■ WORK REQUEST ■
Could you filter the records below and keep only the lines with the word "performance"?

[[ INPUT DATA, beginning ]]

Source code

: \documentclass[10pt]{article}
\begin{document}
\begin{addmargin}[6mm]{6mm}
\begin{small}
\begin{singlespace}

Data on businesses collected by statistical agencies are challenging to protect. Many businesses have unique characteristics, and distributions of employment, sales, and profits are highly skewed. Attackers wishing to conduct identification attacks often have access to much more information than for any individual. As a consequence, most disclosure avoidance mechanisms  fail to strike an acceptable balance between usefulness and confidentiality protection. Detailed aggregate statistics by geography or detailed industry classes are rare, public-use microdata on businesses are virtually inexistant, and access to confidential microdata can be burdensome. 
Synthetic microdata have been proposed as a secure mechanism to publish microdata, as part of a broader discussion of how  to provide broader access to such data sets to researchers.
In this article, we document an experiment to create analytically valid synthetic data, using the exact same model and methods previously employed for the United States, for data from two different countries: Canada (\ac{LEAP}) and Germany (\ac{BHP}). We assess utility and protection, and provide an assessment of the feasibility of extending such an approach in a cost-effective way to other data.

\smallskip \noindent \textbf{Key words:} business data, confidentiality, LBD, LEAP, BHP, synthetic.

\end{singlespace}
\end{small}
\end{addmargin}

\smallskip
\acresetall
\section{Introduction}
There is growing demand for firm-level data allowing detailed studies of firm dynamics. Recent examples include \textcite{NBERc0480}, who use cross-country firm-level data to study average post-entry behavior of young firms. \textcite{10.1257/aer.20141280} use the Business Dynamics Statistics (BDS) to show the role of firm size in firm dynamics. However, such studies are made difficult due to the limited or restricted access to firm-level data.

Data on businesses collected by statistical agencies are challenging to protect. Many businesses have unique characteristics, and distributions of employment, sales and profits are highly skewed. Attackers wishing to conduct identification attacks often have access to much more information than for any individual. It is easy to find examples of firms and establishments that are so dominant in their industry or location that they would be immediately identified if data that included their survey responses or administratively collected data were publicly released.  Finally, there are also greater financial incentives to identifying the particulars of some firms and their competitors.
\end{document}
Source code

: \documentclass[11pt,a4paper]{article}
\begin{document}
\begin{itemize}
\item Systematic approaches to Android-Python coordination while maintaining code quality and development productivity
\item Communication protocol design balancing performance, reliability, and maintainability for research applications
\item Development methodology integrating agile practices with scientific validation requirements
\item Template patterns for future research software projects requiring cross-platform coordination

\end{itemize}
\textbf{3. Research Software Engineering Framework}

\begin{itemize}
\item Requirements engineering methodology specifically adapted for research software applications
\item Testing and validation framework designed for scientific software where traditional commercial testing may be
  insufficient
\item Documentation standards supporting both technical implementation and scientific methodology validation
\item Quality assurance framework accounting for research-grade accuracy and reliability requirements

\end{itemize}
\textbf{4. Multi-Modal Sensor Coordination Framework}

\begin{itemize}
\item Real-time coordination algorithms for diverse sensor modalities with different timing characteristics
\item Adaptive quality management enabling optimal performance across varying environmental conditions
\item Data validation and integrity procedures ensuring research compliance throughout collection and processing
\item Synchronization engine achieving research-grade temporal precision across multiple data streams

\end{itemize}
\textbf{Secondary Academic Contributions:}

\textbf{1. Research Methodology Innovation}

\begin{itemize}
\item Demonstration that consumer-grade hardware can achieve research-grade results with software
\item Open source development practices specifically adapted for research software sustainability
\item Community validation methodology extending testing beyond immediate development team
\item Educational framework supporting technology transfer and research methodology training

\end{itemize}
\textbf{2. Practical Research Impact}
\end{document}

[[ INPUT DATA, end ]]

■ WRITTEN RESPONSE ■
\item Communication protocol design balancing performance, reliability, and maintainability for research applications
\item Adaptive quality management enabling optimal performance across varying environmental conditions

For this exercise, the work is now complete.